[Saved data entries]
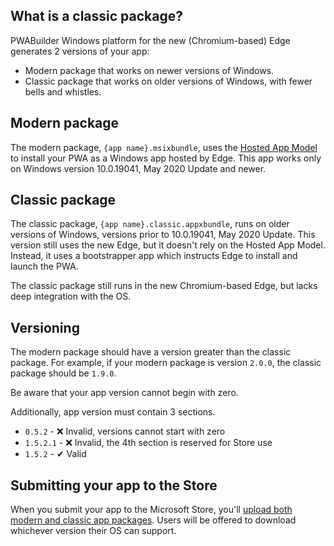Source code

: ## What is a classic package?

PWABuilder Windows platform for the new (Chromium-based) Edge generates 2 versions of your app: 

- Modern package that works on newer versions of Windows.
- Classic package that works on older versions of Windows, with fewer bells and whistles.

## Modern package

The modern package, `{app name}.msixbundle`, uses the [Hosted App Model](https://blogs.windows.com/windowsdeveloper/2020/03/19/hosted-app-model/) to install your PWA as a Windows app hosted by Edge. This app works only on Windows version 10.0.19041, May 2020 Update and newer. 

## Classic package

The classic package, `{app name}.classic.appxbundle`, runs on older versions of Windows, versions prior to 10.0.19041, May 2020 Update. This version still uses the new Edge, but it doesn't rely on the Hosted App Model. Instead, it uses a bootstrapper app which instructs Edge to install and launch the PWA.

The classic package still runs in the new Chromium-based Edge, but lacks deep integration with the OS.

## Versioning

The modern package should have a version greater than the classic package. For example, if your modern package is version `2.0.0`, the classic package should be `1.9.0`. 

Be aware that your app version cannot begin with zero.

Additionally, app version must contain 3 sections.

- `0.5.2` - ❌ Invalid, versions cannot start with zero
- `1.5.2.1` - ❌ Invalid, the 4th section is reserved for Store use
- `1.5.2` - ✔ Valid

## Submitting your app to the Store

When you submit your app to the Microsoft Store, you'll [upload both modern and classic app packages](https://github.com/pwa-builder/pwabuilder-windows-chromium-docs/blob/master/publish-new-app.md#add-packages). Users will be offered to download whichever version their OS can support.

*ASSIGNED TASK:* Given the records above, restate word for word only the lines starting at the one with "for Store use" and ending at the one with "## Submitting your app to the Store".

*RESPONSE TO THE EXERCISE:*
- `1.5.2.1` - ❌ Invalid, the 4th section is reserved for Store use
- `1.5.2` - ✔ Valid

## Submitting your app to the Store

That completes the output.